2012年11月6日火曜日

塩飽諸島本島へ(2)


 レンタサイクルで昼食までの1時間半で、島の半分を回りました。海岸線に沿って走ります。釣り人達の姿や、畑仕事をしている女性の姿をちらほら見かけましたが、他に人や車に出会いませんでした。集落をいくつか通り抜けたあと、海辺にある小学校に到着しました。今は廃校になっている小学校です。2004年に全国放映された映画「機関車先生」のロケが、この小学校で行われました。教室は鍵もかかっておらず、自由に見学できるようになっていたので中へ入りました。管理する人も誰もいません。ポスターや写真が飾られていて、黒板には主人公の先生が本島を去る日に子供達に言い残した言葉が書かれていました。学校の前は海です。校庭には大きなくすの木が一本ありました。本島の多くの子供達の成長を見続けたこのくすの木は、廃校となった今も、校舎を、校庭を見守り続けています。胸が熱くなりました。静かな瀬戸内海の波が寄せては返し、しばらくその波の音を聞きながら、写真を何枚か撮り、小学校をあとにしました。
 


 
 海岸線に沿って上ったり下ったりで、途中自転車を押して歩きました。
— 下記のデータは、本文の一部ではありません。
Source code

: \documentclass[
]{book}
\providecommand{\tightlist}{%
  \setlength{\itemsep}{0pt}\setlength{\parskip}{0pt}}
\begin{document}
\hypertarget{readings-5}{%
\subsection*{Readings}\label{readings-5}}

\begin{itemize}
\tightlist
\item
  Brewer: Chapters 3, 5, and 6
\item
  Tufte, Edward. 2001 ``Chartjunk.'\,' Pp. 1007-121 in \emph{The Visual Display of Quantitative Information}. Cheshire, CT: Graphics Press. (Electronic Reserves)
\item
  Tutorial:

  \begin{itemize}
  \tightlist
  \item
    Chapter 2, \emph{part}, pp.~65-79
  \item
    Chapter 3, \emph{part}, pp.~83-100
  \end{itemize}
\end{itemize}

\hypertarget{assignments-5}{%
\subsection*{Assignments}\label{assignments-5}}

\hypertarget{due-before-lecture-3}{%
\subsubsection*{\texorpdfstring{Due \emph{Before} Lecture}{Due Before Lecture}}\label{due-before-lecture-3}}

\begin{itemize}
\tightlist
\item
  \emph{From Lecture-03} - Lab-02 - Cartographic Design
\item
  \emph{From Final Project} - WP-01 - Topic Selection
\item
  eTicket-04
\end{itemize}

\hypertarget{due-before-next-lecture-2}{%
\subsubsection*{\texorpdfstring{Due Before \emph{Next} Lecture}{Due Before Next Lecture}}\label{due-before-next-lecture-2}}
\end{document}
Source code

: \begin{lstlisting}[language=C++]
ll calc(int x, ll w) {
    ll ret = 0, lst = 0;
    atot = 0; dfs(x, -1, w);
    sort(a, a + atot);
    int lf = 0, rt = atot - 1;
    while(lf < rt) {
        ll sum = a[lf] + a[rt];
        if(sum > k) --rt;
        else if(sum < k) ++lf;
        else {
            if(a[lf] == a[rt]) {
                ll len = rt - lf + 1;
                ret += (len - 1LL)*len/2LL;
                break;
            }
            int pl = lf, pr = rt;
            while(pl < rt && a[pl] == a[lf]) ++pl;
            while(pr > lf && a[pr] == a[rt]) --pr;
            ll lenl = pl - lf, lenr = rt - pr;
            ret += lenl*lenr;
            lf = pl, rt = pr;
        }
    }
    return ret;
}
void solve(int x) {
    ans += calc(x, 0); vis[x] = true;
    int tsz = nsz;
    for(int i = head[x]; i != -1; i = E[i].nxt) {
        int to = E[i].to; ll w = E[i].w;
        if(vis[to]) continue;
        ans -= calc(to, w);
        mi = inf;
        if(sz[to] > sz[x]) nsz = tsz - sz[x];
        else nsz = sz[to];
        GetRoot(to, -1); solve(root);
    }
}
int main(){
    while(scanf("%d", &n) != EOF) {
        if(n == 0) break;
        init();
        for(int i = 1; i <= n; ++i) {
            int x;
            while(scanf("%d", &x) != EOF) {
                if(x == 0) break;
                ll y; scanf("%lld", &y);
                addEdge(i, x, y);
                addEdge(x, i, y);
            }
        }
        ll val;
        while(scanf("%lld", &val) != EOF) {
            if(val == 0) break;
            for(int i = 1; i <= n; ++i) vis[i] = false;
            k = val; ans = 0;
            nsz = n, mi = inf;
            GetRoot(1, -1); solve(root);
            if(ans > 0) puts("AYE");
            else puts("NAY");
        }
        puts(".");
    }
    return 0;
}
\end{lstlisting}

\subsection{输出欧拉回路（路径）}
美しい海を見ながら、行き交うタンカーやいろんな船を見ながら、自転車に乗ったり歩いたりしました。大きな豪華客船が航海していくのを見たのもこの時です。間近でこんな大きな豪華客船を見たのは初めてです。瀬戸内海をこんなに大きな豪華客船が航海しているということに本当に驚きました。長さ150メートルで8階建ての2・2万トンとのことです。驚きました。
 

 
  次に、木烏(こがらす)神社へ行きました。その昔、瀬戸内海に人々を苦しめる悪魚(海賊)がいて、これを退治した時に、一羽の烏が水先案内をつとめたという伝承の烏を祀っています。社前には海に向かって立つ大鳥居がありました。社殿の横には千歳座という芝居小屋があり、1862年に建てられたもので、全国の舞台30件の中に入っています。回り舞台があり、江戸時代には歌舞伎、明治以降は新派劇・喜劇なども行っていたそうです。地芝居(村の若い人たちが、お盆のあと芝居の練習を始め、10月の祭りの日に芝居をした)や、受け芝居(春の麦の刈り入れ前に、島外から船で役者が渡ってきて、本格的な芝居を見せていた)があり、他に娯楽施設がなかったので、島民の大きな楽しみになっていたそうです。ちょうどその日は翌日に開かれる文化祭の準備がなされていました。
 


 

大鳥居の間から見る瀬戸内海の美しい海は格別なものでした。